◆ **ASSIGNMENT**: Only the lines from the beginning of the data through the line holding "## epr_initial_guess.ipynb" belong in the answer, printed exactly and without pictures.
Start of RECORDS PROVIDED
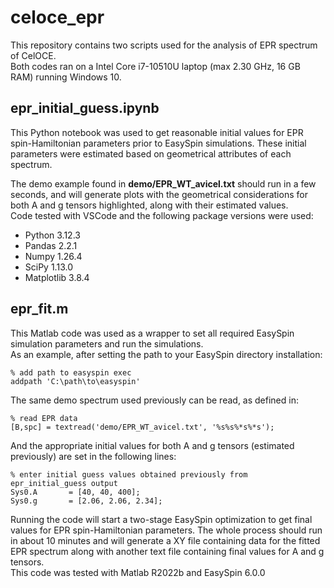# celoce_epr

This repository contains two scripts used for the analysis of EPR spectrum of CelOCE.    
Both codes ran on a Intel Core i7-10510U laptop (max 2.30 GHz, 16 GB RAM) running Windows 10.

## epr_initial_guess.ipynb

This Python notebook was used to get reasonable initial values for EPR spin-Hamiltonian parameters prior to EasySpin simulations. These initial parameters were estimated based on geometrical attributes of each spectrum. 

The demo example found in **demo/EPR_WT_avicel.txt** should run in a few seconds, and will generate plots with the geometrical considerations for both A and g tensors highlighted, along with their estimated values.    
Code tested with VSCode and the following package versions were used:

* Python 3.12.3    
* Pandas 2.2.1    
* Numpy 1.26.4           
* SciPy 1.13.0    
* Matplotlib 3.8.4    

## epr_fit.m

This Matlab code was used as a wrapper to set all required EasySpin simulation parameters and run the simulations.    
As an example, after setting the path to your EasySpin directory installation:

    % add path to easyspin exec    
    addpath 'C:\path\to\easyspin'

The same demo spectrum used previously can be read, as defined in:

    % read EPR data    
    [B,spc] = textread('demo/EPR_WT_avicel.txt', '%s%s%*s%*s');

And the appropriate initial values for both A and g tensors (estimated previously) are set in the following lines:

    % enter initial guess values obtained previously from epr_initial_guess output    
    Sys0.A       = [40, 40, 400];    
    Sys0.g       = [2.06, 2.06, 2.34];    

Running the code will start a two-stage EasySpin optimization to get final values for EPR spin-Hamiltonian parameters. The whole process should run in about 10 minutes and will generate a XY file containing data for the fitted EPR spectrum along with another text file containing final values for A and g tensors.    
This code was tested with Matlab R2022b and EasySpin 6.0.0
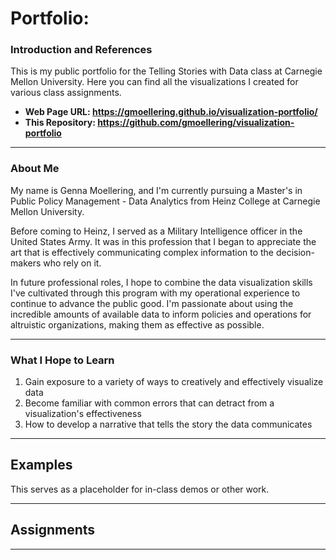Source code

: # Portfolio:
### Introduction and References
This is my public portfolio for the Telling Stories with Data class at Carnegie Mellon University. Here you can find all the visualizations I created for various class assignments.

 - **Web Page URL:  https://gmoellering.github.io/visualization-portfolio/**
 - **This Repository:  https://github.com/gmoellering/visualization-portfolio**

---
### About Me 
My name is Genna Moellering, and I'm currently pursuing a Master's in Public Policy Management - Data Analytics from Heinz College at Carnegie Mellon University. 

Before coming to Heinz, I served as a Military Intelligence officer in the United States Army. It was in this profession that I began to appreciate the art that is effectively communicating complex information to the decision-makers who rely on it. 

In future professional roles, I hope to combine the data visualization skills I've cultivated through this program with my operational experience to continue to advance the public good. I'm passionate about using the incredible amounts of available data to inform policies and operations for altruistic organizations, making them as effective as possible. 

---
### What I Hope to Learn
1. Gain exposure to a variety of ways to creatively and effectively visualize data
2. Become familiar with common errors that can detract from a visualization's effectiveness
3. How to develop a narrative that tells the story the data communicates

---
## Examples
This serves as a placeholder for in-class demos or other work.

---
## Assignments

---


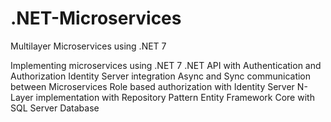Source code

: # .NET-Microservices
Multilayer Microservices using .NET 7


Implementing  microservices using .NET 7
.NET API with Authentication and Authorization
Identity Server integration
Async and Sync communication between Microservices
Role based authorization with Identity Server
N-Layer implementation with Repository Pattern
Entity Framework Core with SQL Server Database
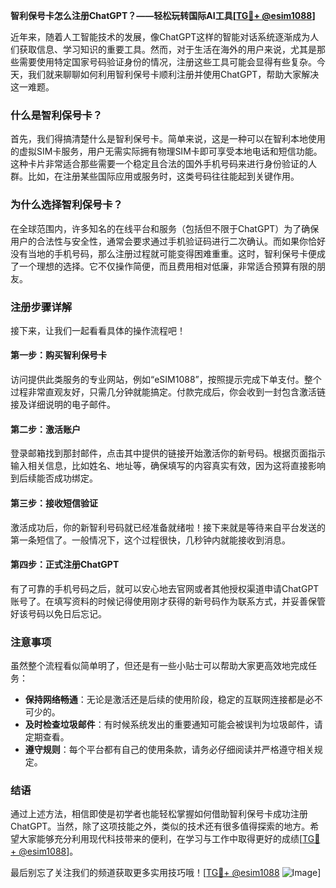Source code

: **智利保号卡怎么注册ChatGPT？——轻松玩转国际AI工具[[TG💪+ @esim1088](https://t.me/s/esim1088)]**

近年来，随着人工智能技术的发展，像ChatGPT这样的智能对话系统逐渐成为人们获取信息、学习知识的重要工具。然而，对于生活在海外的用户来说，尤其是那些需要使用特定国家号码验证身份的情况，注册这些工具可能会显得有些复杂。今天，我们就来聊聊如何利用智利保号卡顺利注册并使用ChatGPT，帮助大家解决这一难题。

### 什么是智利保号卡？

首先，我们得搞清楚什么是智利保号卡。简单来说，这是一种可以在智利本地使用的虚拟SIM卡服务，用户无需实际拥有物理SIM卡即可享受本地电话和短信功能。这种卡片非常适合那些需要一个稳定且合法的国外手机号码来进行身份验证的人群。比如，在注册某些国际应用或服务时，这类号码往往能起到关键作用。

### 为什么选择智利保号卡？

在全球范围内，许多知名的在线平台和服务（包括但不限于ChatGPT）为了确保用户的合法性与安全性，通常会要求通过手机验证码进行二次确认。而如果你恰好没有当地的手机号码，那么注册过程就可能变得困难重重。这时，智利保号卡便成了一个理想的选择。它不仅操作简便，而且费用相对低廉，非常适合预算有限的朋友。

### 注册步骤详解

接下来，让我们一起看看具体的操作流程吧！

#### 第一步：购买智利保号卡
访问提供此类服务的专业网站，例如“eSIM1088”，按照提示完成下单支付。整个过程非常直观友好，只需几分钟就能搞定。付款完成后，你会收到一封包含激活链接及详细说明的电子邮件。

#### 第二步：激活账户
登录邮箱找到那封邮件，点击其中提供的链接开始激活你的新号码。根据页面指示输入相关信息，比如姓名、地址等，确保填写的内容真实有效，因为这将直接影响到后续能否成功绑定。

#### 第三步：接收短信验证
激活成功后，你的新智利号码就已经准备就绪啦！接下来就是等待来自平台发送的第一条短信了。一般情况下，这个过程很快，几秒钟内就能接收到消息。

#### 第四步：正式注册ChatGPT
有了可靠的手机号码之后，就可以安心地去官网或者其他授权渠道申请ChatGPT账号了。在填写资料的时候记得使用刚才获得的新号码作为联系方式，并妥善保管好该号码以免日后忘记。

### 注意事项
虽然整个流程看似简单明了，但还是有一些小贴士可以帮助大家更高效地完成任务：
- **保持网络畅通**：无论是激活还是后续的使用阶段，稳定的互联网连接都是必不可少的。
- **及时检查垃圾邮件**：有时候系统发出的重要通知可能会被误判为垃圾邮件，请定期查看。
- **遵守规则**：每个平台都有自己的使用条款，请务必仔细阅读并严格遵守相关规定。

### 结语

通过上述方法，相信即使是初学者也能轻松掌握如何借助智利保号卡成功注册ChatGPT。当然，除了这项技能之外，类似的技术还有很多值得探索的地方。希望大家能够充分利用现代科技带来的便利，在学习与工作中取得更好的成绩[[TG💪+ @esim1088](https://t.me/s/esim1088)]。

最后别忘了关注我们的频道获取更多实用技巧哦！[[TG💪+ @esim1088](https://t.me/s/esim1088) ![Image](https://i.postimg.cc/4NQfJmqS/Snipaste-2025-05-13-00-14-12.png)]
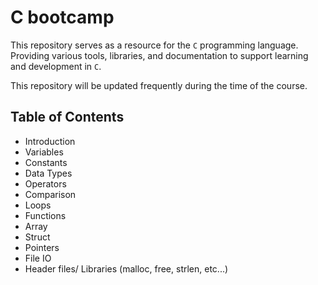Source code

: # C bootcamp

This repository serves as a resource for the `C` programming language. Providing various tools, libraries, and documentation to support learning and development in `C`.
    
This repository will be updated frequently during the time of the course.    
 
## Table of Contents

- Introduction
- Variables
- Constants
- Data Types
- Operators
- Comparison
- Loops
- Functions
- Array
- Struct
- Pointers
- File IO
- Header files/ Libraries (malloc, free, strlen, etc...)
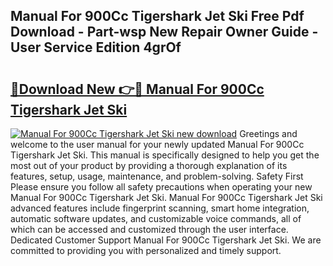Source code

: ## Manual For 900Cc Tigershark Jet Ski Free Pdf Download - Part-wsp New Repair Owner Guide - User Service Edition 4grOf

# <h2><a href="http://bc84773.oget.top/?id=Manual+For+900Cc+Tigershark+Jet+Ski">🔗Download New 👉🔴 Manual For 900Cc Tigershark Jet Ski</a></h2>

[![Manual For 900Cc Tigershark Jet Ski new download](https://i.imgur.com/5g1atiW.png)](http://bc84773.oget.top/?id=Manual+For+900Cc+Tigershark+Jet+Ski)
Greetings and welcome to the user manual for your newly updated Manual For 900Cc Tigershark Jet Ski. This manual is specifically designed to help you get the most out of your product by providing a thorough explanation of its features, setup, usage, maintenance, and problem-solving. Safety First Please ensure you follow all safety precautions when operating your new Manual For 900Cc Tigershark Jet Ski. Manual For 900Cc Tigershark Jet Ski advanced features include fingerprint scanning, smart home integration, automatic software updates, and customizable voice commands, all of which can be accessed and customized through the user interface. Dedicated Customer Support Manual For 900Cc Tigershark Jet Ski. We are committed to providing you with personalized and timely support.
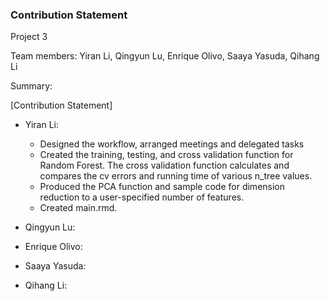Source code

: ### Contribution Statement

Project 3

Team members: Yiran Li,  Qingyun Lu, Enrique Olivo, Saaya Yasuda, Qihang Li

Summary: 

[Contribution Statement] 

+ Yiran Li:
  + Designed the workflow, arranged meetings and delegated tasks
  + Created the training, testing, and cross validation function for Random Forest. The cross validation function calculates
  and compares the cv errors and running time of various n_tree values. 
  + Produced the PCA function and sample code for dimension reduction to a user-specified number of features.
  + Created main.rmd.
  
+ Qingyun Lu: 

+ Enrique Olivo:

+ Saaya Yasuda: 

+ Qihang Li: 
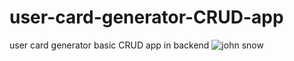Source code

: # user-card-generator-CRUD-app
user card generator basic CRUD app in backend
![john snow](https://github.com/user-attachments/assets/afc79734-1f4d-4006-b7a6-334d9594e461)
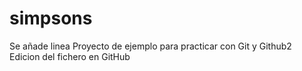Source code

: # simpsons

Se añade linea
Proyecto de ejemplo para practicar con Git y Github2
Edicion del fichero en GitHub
End of RECORDS PROVIDED
◆ **RESULT OF THE EXERCISE**:
# celoce_epr

This repository contains two scripts used for the analysis of EPR spectrum of CelOCE.    
Both codes ran on a Intel Core i7-10510U laptop (max 2.30 GHz, 16 GB RAM) running Windows 10.

## epr_initial_guess.ipynb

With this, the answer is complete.